Charity fundraisers must comply with the Data Protection Act 1998 but may find the following rules of thumb helpful. Fundraisers should not hold information on donors or prospects that charities would not feel comfortable sharing with those people.
Any information held by charities should not be used in a manner with which donors are uncomfortable, and the data must never be shared with others in a way donors disagree with.
When personal data is processed, fundraisers need to ensure it is done fairly and lawfully. Charities must ensure data subjects have not been deceived about the purpose for which their data is to be processed.
Data subjects should understand the purpose of any processing, and charities must meet conditions on being transparent about how they handle data - for example, by ensuring that people have consented to the processing.
Charities must be certain they have explicit consent for any processing of sensitive data, which might include racial or ethnic origins, political and religious opinions, information on subjects' sexual lives or health conditions, details of any offences committed by the subjects or whether they are members of any trade unions.
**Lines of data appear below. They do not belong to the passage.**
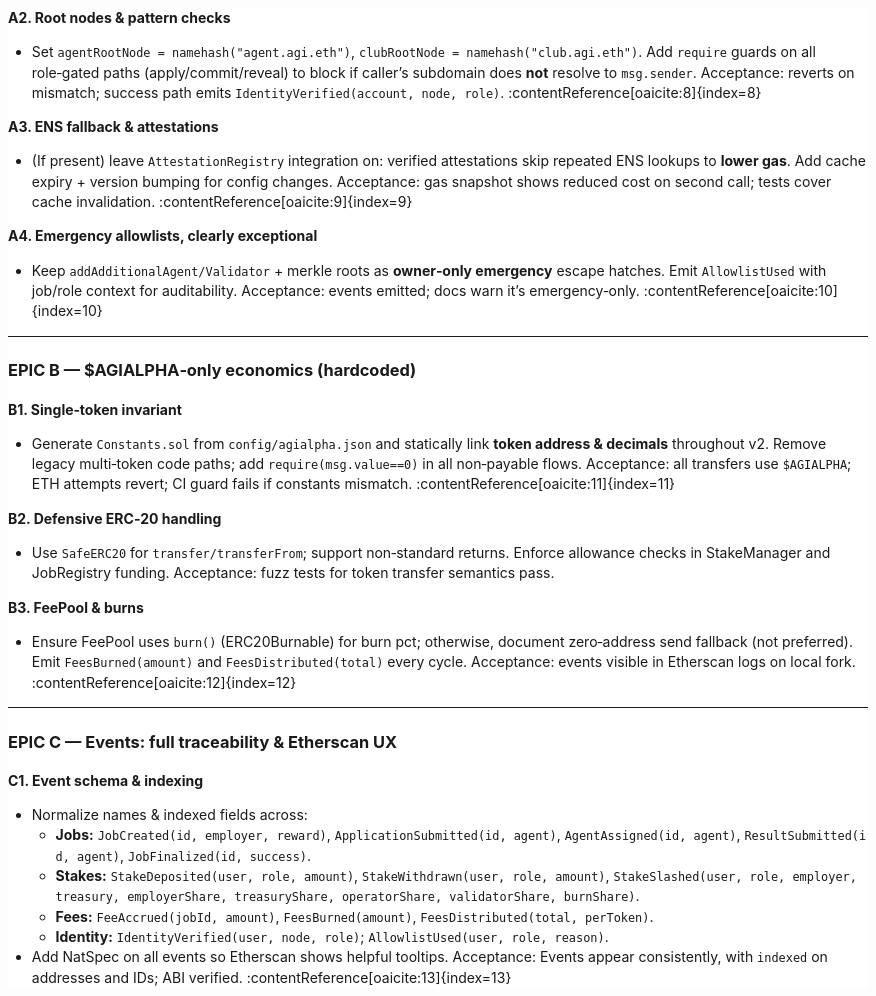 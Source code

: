 **A2. Root nodes & pattern checks**

- Set `agentRootNode = namehash("agent.agi.eth")`, `clubRootNode = namehash("club.agi.eth")`. Add `require` guards on all role‑gated paths (apply/commit/reveal) to block if caller’s subdomain does **not** resolve to `msg.sender`. Acceptance: reverts on mismatch; success path emits `IdentityVerified(account, node, role)`. :contentReference[oaicite:8]{index=8}

**A3. ENS fallback & attestations**

- (If present) leave `AttestationRegistry` integration on: verified attestations skip repeated ENS lookups to **lower gas**. Add cache expiry + version bumping for config changes. Acceptance: gas snapshot shows reduced cost on second call; tests cover cache invalidation. :contentReference[oaicite:9]{index=9}

**A4. Emergency allowlists, clearly exceptional**

- Keep `addAdditionalAgent/Validator` + merkle roots as **owner‑only emergency** escape hatches. Emit `AllowlistUsed` with job/role context for auditability. Acceptance: events emitted; docs warn it’s emergency‑only. :contentReference[oaicite:10]{index=10}

---

### EPIC B — $AGIALPHA‑only economics (hardcoded)

**B1. Single‑token invariant**

- Generate `Constants.sol` from `config/agialpha.json` and statically link **token address & decimals** throughout v2. Remove legacy multi‑token code paths; add `require(msg.value==0)` in all non‑payable flows. Acceptance: all transfers use `$AGIALPHA`; ETH attempts revert; CI guard fails if constants mismatch. :contentReference[oaicite:11]{index=11}

**B2. Defensive ERC‑20 handling**

- Use `SafeERC20` for `transfer/transferFrom`; support non‑standard returns. Enforce allowance checks in StakeManager and JobRegistry funding. Acceptance: fuzz tests for token transfer semantics pass.

**B3. FeePool & burns**

- Ensure FeePool uses `burn()` (ERC20Burnable) for burn pct; otherwise, document zero‑address send fallback (not preferred). Emit `FeesBurned(amount)` and `FeesDistributed(total)` every cycle. Acceptance: events visible in Etherscan logs on local fork. :contentReference[oaicite:12]{index=12}

---

### EPIC C — Events: full traceability & Etherscan UX

**C1. Event schema & indexing**

- Normalize names & indexed fields across:
  - **Jobs:** `JobCreated(id, employer, reward)`, `ApplicationSubmitted(id, agent)`, `AgentAssigned(id, agent)`, `ResultSubmitted(id, agent)`, `JobFinalized(id, success)`.
   - **Stakes:** `StakeDeposited(user, role, amount)`, `StakeWithdrawn(user, role, amount)`, `StakeSlashed(user, role, employer, treasury, employerShare, treasuryShare, operatorShare, validatorShare, burnShare)`.
  - **Fees:** `FeeAccrued(jobId, amount)`, `FeesBurned(amount)`, `FeesDistributed(total, perToken)`.
  - **Identity:** `IdentityVerified(user, node, role)`; `AllowlistUsed(user, role, reason)`.
- Add NatSpec on all events so Etherscan shows helpful tooltips. Acceptance: Events appear consistently, with `indexed` on addresses and IDs; ABI verified. :contentReference[oaicite:13]{index=13}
Personal data kept on subjects must be relevant and not excessive. It should be accurate and not kept for longer than necessary. Data subjects can write to data controllers to get information on how information is being processed, the description of the data, why it is being held and to whom it might be disclosed. They also have a right to obtain copies of data.
Personal data should not be transferred to a country or territory outside the European Economic Area, unless that country or territory ensures adequate protection for the rights and freedoms of data subjects.